UK Music Chief Executive Jamie Njoku-Goodwin has welcomed Intellectual Property Minister George Freeman’s announcement that he plans to scrap Government proposals of broad copyright exception for text and data mining purposes.
In 2022, the government set out the possibility of a copyright law amendment which would enable artificial intelligence developers to use copyright protected works without the permission of creators and rightsholders. The move faced backlash across the music sector, with warnings of a ‘catastrophic’ impact on the business.
Among the key concerns was that the proposals could undermine the UK’s strong copyright framework and damage the economic power of creators and rightsholders.
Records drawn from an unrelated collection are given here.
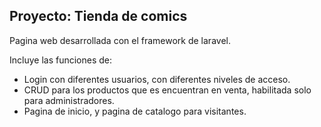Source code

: ## Proyecto: Tienda de comics

Pagina web desarrollada con el framework de laravel.

Incluye las funciones de:
- Login con diferentes usuarios, con diferentes niveles de acceso.
- CRUD para los productos que es encuentran en venta, habilitada solo para administradores.
- Pagina de inicio, y pagina de catalogo para visitantes.
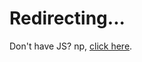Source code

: # Redirecting...
<noscript>Don't have JS? np, <a href="https://easrng.us.to/">click here</a>.</noscript>
<script>location.replace("https://easrng.us.to/")</script>
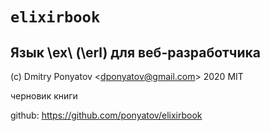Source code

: #  `elixirbook`
## Язык \ex\ (\erl) для веб-разработчика

(c) Dmitry Ponyatov <<dponyatov@gmail.com>> 2020 MIT

черновик книги

github: https://github.com/ponyatov/elixirbook
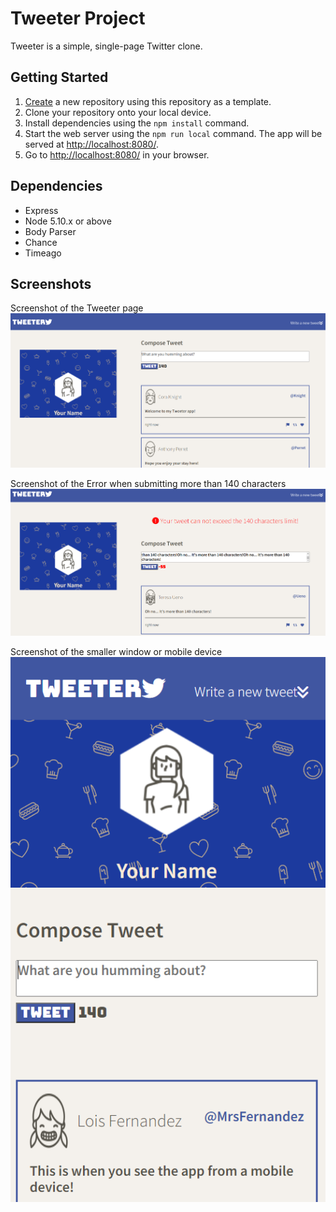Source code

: # Tweeter Project

Tweeter is a simple, single-page Twitter clone.


## Getting Started

1. [Create](https://docs.github.com/en/repositories/creating-and-managing-repositories/creating-a-repository-from-a-template) a new repository using this repository as a template.
2. Clone your repository onto your local device.
3. Install dependencies using the `npm install` command.
3. Start the web server using the `npm run local` command. The app will be served at <http://localhost:8080/>.
4. Go to <http://localhost:8080/> in your browser.


## Dependencies

- Express
- Node 5.10.x or above
- Body Parser
- Chance
- Timeago

## Screenshots

Screenshot of the Tweeter page
!["Screenshot of the Tweeter page"](https://github.com/marcogamal/Tweeter-App/blob/master/docs/Tweeter-Page.PNG)

Screenshot of the Error when submitting more than 140 characters
!["Screenshot of the Error when submitting more than 140 characters"](https://github.com/marcogamal/Tweeter-App/blob/master/docs/Tweeter-Error.PNG)

Screenshot of the smaller window or mobile device
!["Screenshot of the smaller window or mobile device"](https://github.com/marcogamal/Tweeter-App/blob/master/docs/Tweeter-Scroll.PNG)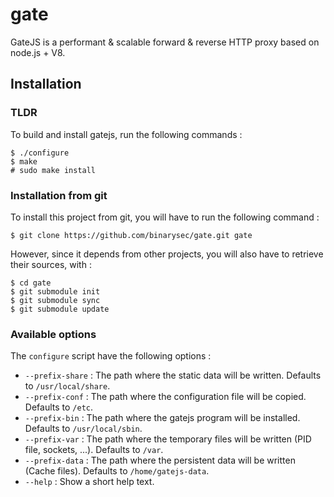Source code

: gate
====

GateJS is a performant &amp; scalable forward &amp; reverse HTTP proxy based on
node.js + V8.

Installation
------------

### TLDR ###
To build and install gatejs, run the following commands :

	$ ./configure
	$ make
	# sudo make install

### Installation from git ###
To install this project from git, you will have to run the following command :

	$ git clone https://github.com/binarysec/gate.git gate

However, since it depends from other projects, you will also have to 
retrieve their sources, with :

	$ cd gate
	$ git submodule init
	$ git submodule sync
	$ git submodule update

### Available options ###
The `configure` script have the following options :
* `--prefix-share` : The path where the static data will be written. Defaults to
  `/usr/local/share`.
* `--prefix-conf` : The path where the configuration file will be copied.
  Defaults to `/etc`.
* `--prefix-bin` : The path where the gatejs program will be installed. Defaults
  to `/usr/local/sbin`.
* `--prefix-var` : The path where the temporary files will be written (PID file,
  sockets, ...). Defaults to `/var`.
* `--prefix-data` : The path where the persistent data will be written (Cache
  files). Defaults to `/home/gatejs-data`.
* `--help` : Show a short help text.
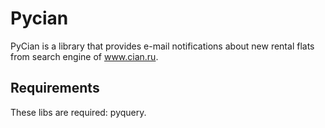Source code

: Pycian
======

PyCian is a library that provides e-mail notifications about new rental flats from search engine of www.cian.ru.

Requirements
----
These libs are required: pyquery.
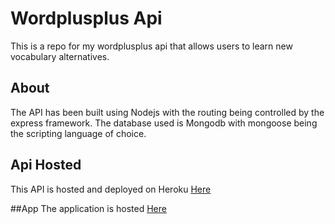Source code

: # Wordplusplus Api
This is a repo for my wordplusplus api that allows users to learn new vocabulary alternatives.

## About
The API has been built using Nodejs with the routing being controlled by the express framework. 
The database used is Mongodb with mongoose being the scripting language of choice.

## Api Hosted
This API is hosted and deployed on Heroku [Here](https://wordplusplus-api.herokuapp.com/)

##App
The application is hosted [Here](https://wordplusplus.netlify.com)

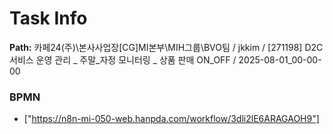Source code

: # Task Info

**Path:** 카페24(주)\본사사업장\[CG]MI본부\MIH그룹\BVO팀 / jkkim / [271198] D2C 서비스 운영 관리 _ 주말_자정 모니터링 _ 상품 판매 ON_OFF / 2025-08-01_00-00-00

### BPMN
- ["https://n8n-mi-050-web.hanpda.com/workflow/3dli2lE6ARAGAOH9"]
After months of campaigning from UK Music members, Intellectual Property Minister George Freeman said he and the Minister of State for Media, Data, and Digital Infrastructure Julia Lopez felt that the proposals were not correct and that they would ‘not be proceeding with these.’
‘We are looking to stop them and to return to office to have a rather deeper conversation with the APPG who I met yesterday, with experts in both Houses and with the industry,’ he said.
Commenting on the announcement, Jamie Njoku-Goodwin said, ‘UK Music warmly welcomes the minister’s decision to scrap plans for a catastrophic blanket copyright exception.’
‘The whole music industry has been united in its opposition to these proposals, which would have paved the way for music laundering and opened up our brilliant creators and rights holders to gross exploitation.’
‘We are delighted to see the back of a policy that risked irreparable damage to the global success story that is the UK music industry. We now look forward to working with the Government to ensure any future plans are evidence-based and allow artificial intelligence and our world-leading creative industries to grow in tandem.’